"""
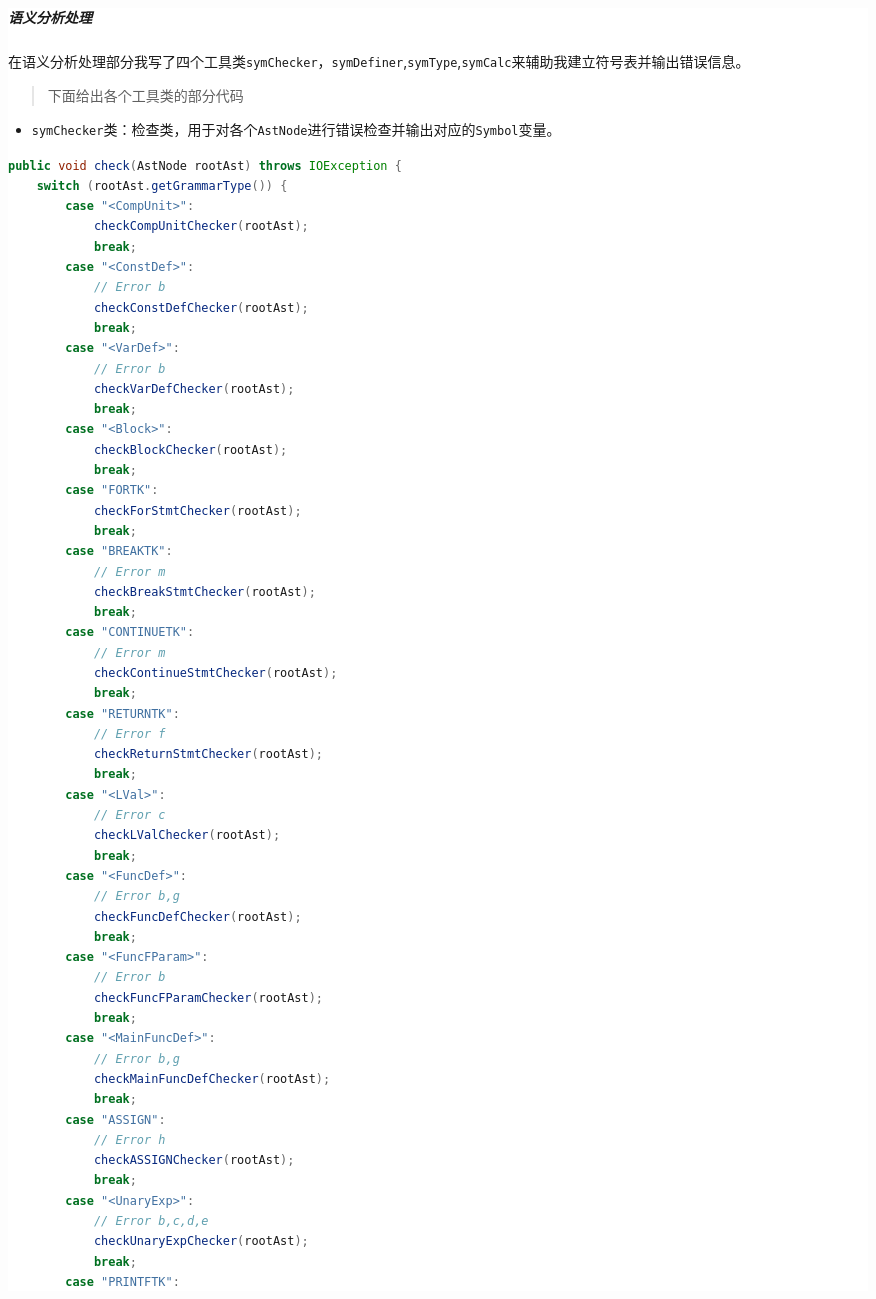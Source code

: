 ##### 语义分析处理

在语义分析处理部分我写了四个工具类`symChecker`，`symDefiner`,`symType`,`symCalc`来辅助我建立符号表并输出错误信息。

> 下面给出各个工具类的部分代码

- `symChecker`类：检查类，用于对各个`AstNode`进行错误检查并输出对应的`Symbol`变量。

```java
public void check(AstNode rootAst) throws IOException {
    switch (rootAst.getGrammarType()) {
        case "<CompUnit>":
            checkCompUnitChecker(rootAst);
            break;
        case "<ConstDef>":
            // Error b
            checkConstDefChecker(rootAst);
            break;
        case "<VarDef>":
            // Error b
            checkVarDefChecker(rootAst);
            break;
        case "<Block>":
            checkBlockChecker(rootAst);
            break;
        case "FORTK":
            checkForStmtChecker(rootAst);
            break;
        case "BREAKTK":
            // Error m
            checkBreakStmtChecker(rootAst);
            break;
        case "CONTINUETK":
            // Error m
            checkContinueStmtChecker(rootAst);
            break;
        case "RETURNTK":
            // Error f
            checkReturnStmtChecker(rootAst);
            break;
        case "<LVal>":
            // Error c
            checkLValChecker(rootAst);
            break;
        case "<FuncDef>":
            // Error b,g
            checkFuncDefChecker(rootAst);
            break;
        case "<FuncFParam>":
            // Error b
            checkFuncFParamChecker(rootAst);
            break;
        case "<MainFuncDef>":
            // Error b,g
            checkMainFuncDefChecker(rootAst);
            break;
        case "ASSIGN":
            // Error h
            checkASSIGNChecker(rootAst);
            break;
        case "<UnaryExp>":
            // Error b,c,d,e
            checkUnaryExpChecker(rootAst);
            break;
        case "PRINTFTK":
```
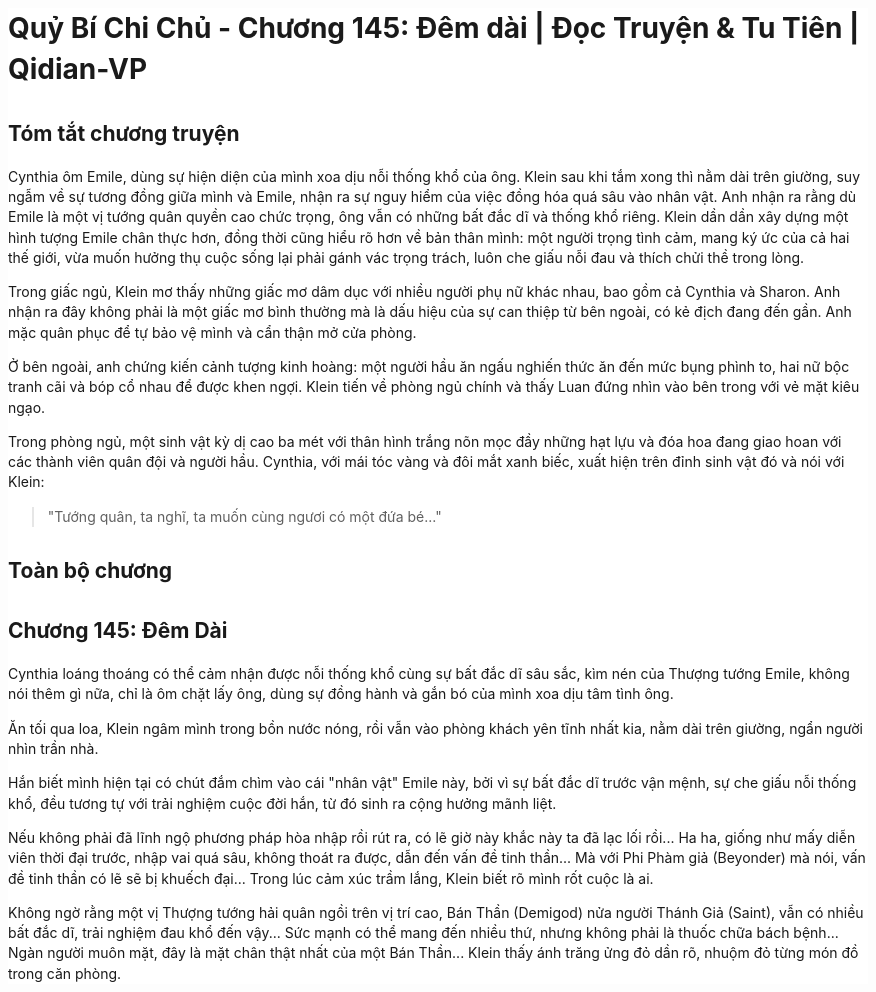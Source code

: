 # Quỷ Bí Chi Chủ - Chương 145: Đêm dài | Đọc Truyện & Tu Tiên | Qidian-VP



## Tóm tắt chương truyện

Cynthia ôm Emile, dùng sự hiện diện của mình xoa dịu nỗi thống khổ của ông. Klein sau khi tắm xong thì nằm dài trên giường, suy ngẫm về sự tương đồng giữa mình và Emile, nhận ra sự nguy hiểm của việc đồng hóa quá sâu vào nhân vật. Anh nhận ra rằng dù Emile là một vị tướng quân quyền cao chức trọng, ông vẫn có những bất đắc dĩ và thống khổ riêng. Klein dần dần xây dựng một hình tượng Emile chân thực hơn, đồng thời cũng hiểu rõ hơn về bản thân mình: một người trọng tình cảm, mang ký ức của cả hai thế giới, vừa muốn hưởng thụ cuộc sống lại phải gánh vác trọng trách, luôn che giấu nỗi đau và thích chửi thề trong lòng.

Trong giấc ngủ, Klein mơ thấy những giấc mơ dâm dục với nhiều người phụ nữ khác nhau, bao gồm cả Cynthia và Sharon. Anh nhận ra đây không phải là một giấc mơ bình thường mà là dấu hiệu của sự can thiệp từ bên ngoài, có kẻ địch đang đến gần. Anh mặc quân phục để tự bảo vệ mình và cẩn thận mở cửa phòng.

Ở bên ngoài, anh chứng kiến cảnh tượng kinh hoàng: một người hầu ăn ngấu nghiến thức ăn đến mức bụng phình to, hai nữ bộc tranh cãi và bóp cổ nhau để được khen ngợi. Klein tiến về phòng ngủ chính và thấy Luan đứng nhìn vào bên trong với vẻ mặt kiêu ngạo.

Trong phòng ngủ, một sinh vật kỳ dị cao ba mét với thân hình trắng nõn mọc đầy những hạt lựu và đóa hoa đang giao hoan với các thành viên quân đội và người hầu. Cynthia, với mái tóc vàng và đôi mắt xanh biếc, xuất hiện trên đỉnh sinh vật đó và nói với Klein:

> "Tướng quân, ta nghĩ, ta muốn cùng ngươi có một đứa bé..."


## Toàn bộ chương

## Chương 145: Đêm Dài

Cynthia loáng thoáng có thể cảm nhận được nỗi thống khổ cùng sự bất đắc dĩ sâu sắc, kìm nén của Thượng tướng Emile, không nói thêm gì nữa, chỉ là ôm chặt lấy ông, dùng sự đồng hành và gắn bó của mình xoa dịu tâm tình ông.

Ăn tối qua loa, Klein ngâm mình trong bồn nước nóng, rồi vẫn vào phòng khách yên tĩnh nhất kia, nằm dài trên giường, ngẩn người nhìn trần nhà.

Hắn biết mình hiện tại có chút đắm chìm vào cái "nhân vật" Emile này, bởi vì sự bất đắc dĩ trước vận mệnh, sự che giấu nỗi thống khổ, đều tương tự với trải nghiệm cuộc đời hắn, từ đó sinh ra cộng hưởng mãnh liệt.

Nếu không phải đã lĩnh ngộ phương pháp hòa nhập rồi rút ra, có lẽ giờ này khắc này ta đã lạc lối rồi... Ha ha, giống như mấy diễn viên thời đại trước, nhập vai quá sâu, không thoát ra được, dẫn đến vấn đề tinh thần... Mà với Phi Phàm giả (Beyonder) mà nói, vấn đề tinh thần có lẽ sẽ bị khuếch đại... Trong lúc cảm xúc trầm lắng, Klein biết rõ mình rốt cuộc là ai.

Không ngờ rằng một vị Thượng tướng hải quân ngồi trên vị trí cao, Bán Thần (Demigod) nửa người Thánh Giả (Saint), vẫn có nhiều bất đắc dĩ, trải nghiệm đau khổ đến vậy... Sức mạnh có thể mang đến nhiều thứ, nhưng không phải là thuốc chữa bách bệnh... Ngàn người muôn mặt, đây là mặt chân thật nhất của một Bán Thần... Klein thấy ánh trăng ửng đỏ dần rõ, nhuộm đỏ từng món đồ trong căn phòng.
"""
§ **What is expected**:
Write the records out again verbatim and omit the pictures they contain.

§ **Solution for this exercise**:
Source code

: ##### 语义分析处理

在语义分析处理部分我写了四个工具类`symChecker`，`symDefiner`,`symType`,`symCalc`来辅助我建立符号表并输出错误信息。

> 下面给出各个工具类的部分代码

- `symChecker`类：检查类，用于对各个`AstNode`进行错误检查并输出对应的`Symbol`变量。

```java
public void check(AstNode rootAst) throws IOException {
    switch (rootAst.getGrammarType()) {
        case "<CompUnit>":
            checkCompUnitChecker(rootAst);
            break;
        case "<ConstDef>":
            // Error b
            checkConstDefChecker(rootAst);
            break;
        case "<VarDef>":
            // Error b
            checkVarDefChecker(rootAst);
            break;
        case "<Block>":
            checkBlockChecker(rootAst);
            break;
        case "FORTK":
            checkForStmtChecker(rootAst);
            break;
        case "BREAKTK":
            // Error m
            checkBreakStmtChecker(rootAst);
            break;
        case "CONTINUETK":
            // Error m
            checkContinueStmtChecker(rootAst);
            break;
        case "RETURNTK":
            // Error f
            checkReturnStmtChecker(rootAst);
            break;
        case "<LVal>":
            // Error c
            checkLValChecker(rootAst);
            break;
        case "<FuncDef>":
            // Error b,g
            checkFuncDefChecker(rootAst);
            break;
        case "<FuncFParam>":
            // Error b
            checkFuncFParamChecker(rootAst);
            break;
        case "<MainFuncDef>":
            // Error b,g
            checkMainFuncDefChecker(rootAst);
            break;
        case "ASSIGN":
            // Error h
            checkASSIGNChecker(rootAst);
            break;
        case "<UnaryExp>":
            // Error b,c,d,e
            checkUnaryExpChecker(rootAst);
            break;
        case "PRINTFTK":
```
Source code

: # Quỷ Bí Chi Chủ - Chương 145: Đêm dài | Đọc Truyện & Tu Tiên | Qidian-VP



## Tóm tắt chương truyện

Cynthia ôm Emile, dùng sự hiện diện của mình xoa dịu nỗi thống khổ của ông. Klein sau khi tắm xong thì nằm dài trên giường, suy ngẫm về sự tương đồng giữa mình và Emile, nhận ra sự nguy hiểm của việc đồng hóa quá sâu vào nhân vật. Anh nhận ra rằng dù Emile là một vị tướng quân quyền cao chức trọng, ông vẫn có những bất đắc dĩ và thống khổ riêng. Klein dần dần xây dựng một hình tượng Emile chân thực hơn, đồng thời cũng hiểu rõ hơn về bản thân mình: một người trọng tình cảm, mang ký ức của cả hai thế giới, vừa muốn hưởng thụ cuộc sống lại phải gánh vác trọng trách, luôn che giấu nỗi đau và thích chửi thề trong lòng.

Trong giấc ngủ, Klein mơ thấy những giấc mơ dâm dục với nhiều người phụ nữ khác nhau, bao gồm cả Cynthia và Sharon. Anh nhận ra đây không phải là một giấc mơ bình thường mà là dấu hiệu của sự can thiệp từ bên ngoài, có kẻ địch đang đến gần. Anh mặc quân phục để tự bảo vệ mình và cẩn thận mở cửa phòng.

Ở bên ngoài, anh chứng kiến cảnh tượng kinh hoàng: một người hầu ăn ngấu nghiến thức ăn đến mức bụng phình to, hai nữ bộc tranh cãi và bóp cổ nhau để được khen ngợi. Klein tiến về phòng ngủ chính và thấy Luan đứng nhìn vào bên trong với vẻ mặt kiêu ngạo.

Trong phòng ngủ, một sinh vật kỳ dị cao ba mét với thân hình trắng nõn mọc đầy những hạt lựu và đóa hoa đang giao hoan với các thành viên quân đội và người hầu. Cynthia, với mái tóc vàng và đôi mắt xanh biếc, xuất hiện trên đỉnh sinh vật đó và nói với Klein:

> "Tướng quân, ta nghĩ, ta muốn cùng ngươi có một đứa bé..."


## Toàn bộ chương

## Chương 145: Đêm Dài

Cynthia loáng thoáng có thể cảm nhận được nỗi thống khổ cùng sự bất đắc dĩ sâu sắc, kìm nén của Thượng tướng Emile, không nói thêm gì nữa, chỉ là ôm chặt lấy ông, dùng sự đồng hành và gắn bó của mình xoa dịu tâm tình ông.

Ăn tối qua loa, Klein ngâm mình trong bồn nước nóng, rồi vẫn vào phòng khách yên tĩnh nhất kia, nằm dài trên giường, ngẩn người nhìn trần nhà.

Hắn biết mình hiện tại có chút đắm chìm vào cái "nhân vật" Emile này, bởi vì sự bất đắc dĩ trước vận mệnh, sự che giấu nỗi thống khổ, đều tương tự với trải nghiệm cuộc đời hắn, từ đó sinh ra cộng hưởng mãnh liệt.

Nếu không phải đã lĩnh ngộ phương pháp hòa nhập rồi rút ra, có lẽ giờ này khắc này ta đã lạc lối rồi... Ha ha, giống như mấy diễn viên thời đại trước, nhập vai quá sâu, không thoát ra được, dẫn đến vấn đề tinh thần... Mà với Phi Phàm giả (Beyonder) mà nói, vấn đề tinh thần có lẽ sẽ bị khuếch đại... Trong lúc cảm xúc trầm lắng, Klein biết rõ mình rốt cuộc là ai.

Không ngờ rằng một vị Thượng tướng hải quân ngồi trên vị trí cao, Bán Thần (Demigod) nửa người Thánh Giả (Saint), vẫn có nhiều bất đắc dĩ, trải nghiệm đau khổ đến vậy... Sức mạnh có thể mang đến nhiều thứ, nhưng không phải là thuốc chữa bách bệnh... Ngàn người muôn mặt, đây là mặt chân thật nhất của một Bán Thần... Klein thấy ánh trăng ửng đỏ dần rõ, nhuộm đỏ từng món đồ trong căn phòng.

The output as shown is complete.